Collecting Dolls: Alt, Beck and Gottschalk

An antique, late 19th century doll by Alt, Beck and Gottschalk

Collecting dolls has never been an area of interest for me – not because I don’t appreciate them but because there are other areas that fascinate me more. However, I was intrigued with this doll when a client brought it to me for evaluation. The doll had been in his family for decades- it belonged to his grandmother who received it as a gift when she was a child, and it had been a precious heirloom ever since. 

I enjoy doing research on antiques, especially in areas in which I am less familiar. I found out that most of the mid 19th century dolls made by the maker, Alt, Beck and Gottschalk, (known in the industry as ABG) had black hair and blue eyes. Those in the late 1800s had blond locks and blue eyes. The rarest dolls made by this company had brown hair and brown eyes. This is the type of information that affects value. This doll was made circa 1890.

A close up of the beautifully painted face of this doll.

There are many classifications in doll collecting. Beyond age and manufacturer, dolls are categorized by age, gender, body construction, and materials – just to name a few. This doll is classified as a ‘young lady or young adult.’ A similar example could be seen (at the time this research was done) in the Museum of Play’s website in Rochester, New York.

The doll would be described as: 14 inches in length with a muslin-stitched body, wax hands, bisque legs with painted boots. The head is china with rouged cheeks, painted eyebrows and eyelashes around blue glass eyes. The mouth is closed. The nostrils are accentuated. The hair is blond and sculpted with a painted ribbon in the curls. The ears are “pierced” with small dark bluish glass beads. 
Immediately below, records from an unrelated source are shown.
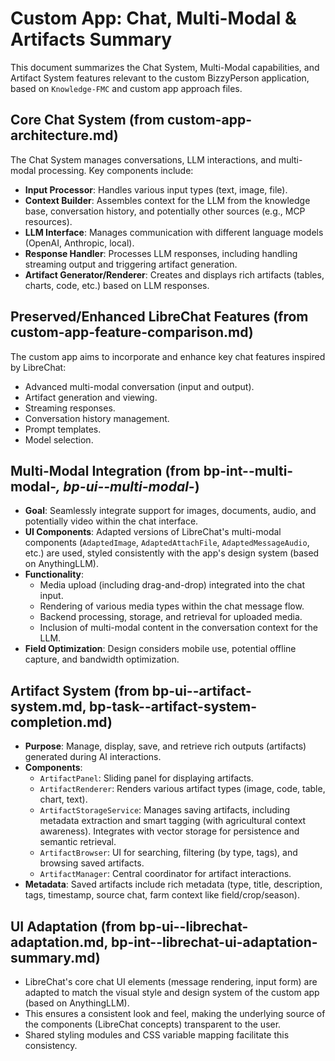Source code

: # Custom App: Chat, Multi-Modal & Artifacts Summary

This document summarizes the Chat System, Multi-Modal capabilities, and Artifact System features relevant to the custom BizzyPerson application, based on `Knowledge-FMC` and custom app approach files.

## Core Chat System (from custom-app-architecture.md)

The Chat System manages conversations, LLM interactions, and multi-modal processing. Key components include:
*   **Input Processor**: Handles various input types (text, image, file).
*   **Context Builder**: Assembles context for the LLM from the knowledge base, conversation history, and potentially other sources (e.g., MCP resources).
*   **LLM Interface**: Manages communication with different language models (OpenAI, Anthropic, local).
*   **Response Handler**: Processes LLM responses, including handling streaming output and triggering artifact generation.
*   **Artifact Generator/Renderer**: Creates and displays rich artifacts (tables, charts, code, etc.) based on LLM responses.

## Preserved/Enhanced LibreChat Features (from custom-app-feature-comparison.md)

The custom app aims to incorporate and enhance key chat features inspired by LibreChat:
*   Advanced multi-modal conversation (input and output).
*   Artifact generation and viewing.
*   Streaming responses.
*   Conversation history management.
*   Prompt templates.
*   Model selection.

## Multi-Modal Integration (from bp-int--multi-modal-*, bp-ui--multi-modal-*)

*   **Goal**: Seamlessly integrate support for images, documents, audio, and potentially video within the chat interface.
*   **UI Components**: Adapted versions of LibreChat's multi-modal components (`AdaptedImage`, `AdaptedAttachFile`, `AdaptedMessageAudio`, etc.) are used, styled consistently with the app's design system (based on AnythingLLM).
*   **Functionality**:
    *   Media upload (including drag-and-drop) integrated into the chat input.
    *   Rendering of various media types within the chat message flow.
    *   Backend processing, storage, and retrieval for uploaded media.
    *   Inclusion of multi-modal content in the conversation context for the LLM.
*   **Field Optimization**: Design considers mobile use, potential offline capture, and bandwidth optimization.

## Artifact System (from bp-ui--artifact-system.md, bp-task--artifact-system-completion.md)

*   **Purpose**: Manage, display, save, and retrieve rich outputs (artifacts) generated during AI interactions.
*   **Components**:
    *   `ArtifactPanel`: Sliding panel for displaying artifacts.
    *   `ArtifactRenderer`: Renders various artifact types (image, code, table, chart, text).
    *   `ArtifactStorageService`: Manages saving artifacts, including metadata extraction and smart tagging (with agricultural context awareness). Integrates with vector storage for persistence and semantic retrieval.
    *   `ArtifactBrowser`: UI for searching, filtering (by type, tags), and browsing saved artifacts.
    *   `ArtifactManager`: Central coordinator for artifact interactions.
*   **Metadata**: Saved artifacts include rich metadata (type, title, description, tags, timestamp, source chat, farm context like field/crop/season).

## UI Adaptation (from bp-ui--librechat-adaptation.md, bp-int--librechat-ui-adaptation-summary.md)

*   LibreChat's core chat UI elements (message rendering, input form) are adapted to match the visual style and design system of the custom app (based on AnythingLLM).
*   This ensures a consistent look and feel, making the underlying source of the components (LibreChat concepts) transparent to the user.
*   Shared styling modules and CSS variable mapping facilitate this consistency.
Detail showing the painted black boots.

The two-piece costume is of a late Victorian vintage style consisting of a jacket with contrasting edging and lace on wrists. The skirt features ruching, (gathering into folds) tea-stained beige edging, and a short train. The quality of the sewing (a combination of hand sewing and machine stitching) on the garment indicates that this clothing, although era-appropriate, was not the original dress offered by the manufacturer when it was made. 

It’s amazing that the original wax hands survived because they are delicate. Obviously well treasured by the family.

Beyond originality, condition is important. So is visual appeal and this doll has both.